(WHAT IS NEEDED): Using the data below, determine the number of lines that include the string "builder". Write only that number.

BEGIN THE RECORDS

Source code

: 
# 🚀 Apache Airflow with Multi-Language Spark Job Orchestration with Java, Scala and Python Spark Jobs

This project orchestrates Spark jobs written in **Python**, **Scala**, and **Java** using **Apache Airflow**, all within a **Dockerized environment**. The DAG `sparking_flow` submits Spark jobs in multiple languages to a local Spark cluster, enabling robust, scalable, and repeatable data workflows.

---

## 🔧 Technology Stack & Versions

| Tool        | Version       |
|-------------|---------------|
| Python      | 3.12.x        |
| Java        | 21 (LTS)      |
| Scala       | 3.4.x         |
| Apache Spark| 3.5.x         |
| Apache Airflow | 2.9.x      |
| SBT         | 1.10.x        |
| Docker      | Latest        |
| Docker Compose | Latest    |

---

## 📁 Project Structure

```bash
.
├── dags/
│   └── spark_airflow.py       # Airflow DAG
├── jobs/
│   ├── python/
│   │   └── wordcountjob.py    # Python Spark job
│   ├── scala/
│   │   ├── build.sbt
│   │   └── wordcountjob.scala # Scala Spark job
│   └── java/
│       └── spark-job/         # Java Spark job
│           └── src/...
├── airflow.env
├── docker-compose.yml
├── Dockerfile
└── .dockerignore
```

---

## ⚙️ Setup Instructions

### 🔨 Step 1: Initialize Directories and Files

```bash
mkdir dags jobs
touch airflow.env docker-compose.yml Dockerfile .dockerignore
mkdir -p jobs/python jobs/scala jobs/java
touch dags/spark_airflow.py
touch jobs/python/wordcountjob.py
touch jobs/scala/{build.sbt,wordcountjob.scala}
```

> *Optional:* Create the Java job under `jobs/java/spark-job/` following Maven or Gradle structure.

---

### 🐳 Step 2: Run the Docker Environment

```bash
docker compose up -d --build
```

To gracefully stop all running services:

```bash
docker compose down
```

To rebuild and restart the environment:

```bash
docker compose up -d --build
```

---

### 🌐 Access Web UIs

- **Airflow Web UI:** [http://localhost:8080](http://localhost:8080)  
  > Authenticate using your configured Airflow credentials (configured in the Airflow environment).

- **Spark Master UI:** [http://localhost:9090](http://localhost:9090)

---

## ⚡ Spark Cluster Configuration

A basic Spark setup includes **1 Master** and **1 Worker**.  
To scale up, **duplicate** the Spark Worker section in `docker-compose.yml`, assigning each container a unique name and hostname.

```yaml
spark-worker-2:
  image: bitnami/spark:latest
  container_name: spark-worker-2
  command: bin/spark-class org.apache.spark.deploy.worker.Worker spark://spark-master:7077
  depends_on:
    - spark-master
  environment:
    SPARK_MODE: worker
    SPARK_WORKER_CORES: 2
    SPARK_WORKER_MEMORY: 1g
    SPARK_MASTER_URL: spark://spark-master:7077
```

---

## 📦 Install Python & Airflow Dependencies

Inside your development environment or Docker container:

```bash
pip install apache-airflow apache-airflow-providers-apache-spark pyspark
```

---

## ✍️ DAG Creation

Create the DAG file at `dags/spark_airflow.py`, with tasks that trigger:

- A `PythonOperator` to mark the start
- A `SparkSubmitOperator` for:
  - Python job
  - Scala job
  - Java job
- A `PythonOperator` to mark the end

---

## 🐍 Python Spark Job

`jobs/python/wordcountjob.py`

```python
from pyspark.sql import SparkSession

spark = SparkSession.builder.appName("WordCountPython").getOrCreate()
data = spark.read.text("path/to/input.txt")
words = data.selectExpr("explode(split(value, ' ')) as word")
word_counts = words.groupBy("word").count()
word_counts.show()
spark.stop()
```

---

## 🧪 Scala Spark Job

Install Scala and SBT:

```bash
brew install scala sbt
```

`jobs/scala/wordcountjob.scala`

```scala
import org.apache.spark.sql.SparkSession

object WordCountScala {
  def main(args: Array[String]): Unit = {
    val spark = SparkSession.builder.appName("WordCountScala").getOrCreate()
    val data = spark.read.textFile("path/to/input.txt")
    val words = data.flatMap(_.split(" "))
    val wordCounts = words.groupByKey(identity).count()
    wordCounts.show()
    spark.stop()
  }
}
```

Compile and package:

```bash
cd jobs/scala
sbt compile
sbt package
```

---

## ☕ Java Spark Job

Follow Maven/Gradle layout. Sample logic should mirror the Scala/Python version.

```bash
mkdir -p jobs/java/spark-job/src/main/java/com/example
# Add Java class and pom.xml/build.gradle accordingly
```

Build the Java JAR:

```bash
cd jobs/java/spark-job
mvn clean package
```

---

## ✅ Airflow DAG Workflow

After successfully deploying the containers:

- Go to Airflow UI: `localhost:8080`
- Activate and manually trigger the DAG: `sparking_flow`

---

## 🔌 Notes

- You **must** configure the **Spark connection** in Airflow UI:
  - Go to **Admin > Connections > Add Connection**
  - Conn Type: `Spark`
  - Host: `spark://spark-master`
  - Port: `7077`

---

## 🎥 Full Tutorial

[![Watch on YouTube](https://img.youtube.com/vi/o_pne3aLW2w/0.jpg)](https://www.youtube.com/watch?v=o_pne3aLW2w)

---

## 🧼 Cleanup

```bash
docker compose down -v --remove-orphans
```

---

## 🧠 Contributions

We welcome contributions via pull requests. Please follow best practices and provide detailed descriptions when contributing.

END THE RECORDS

(REPLY TO THE TASK): 2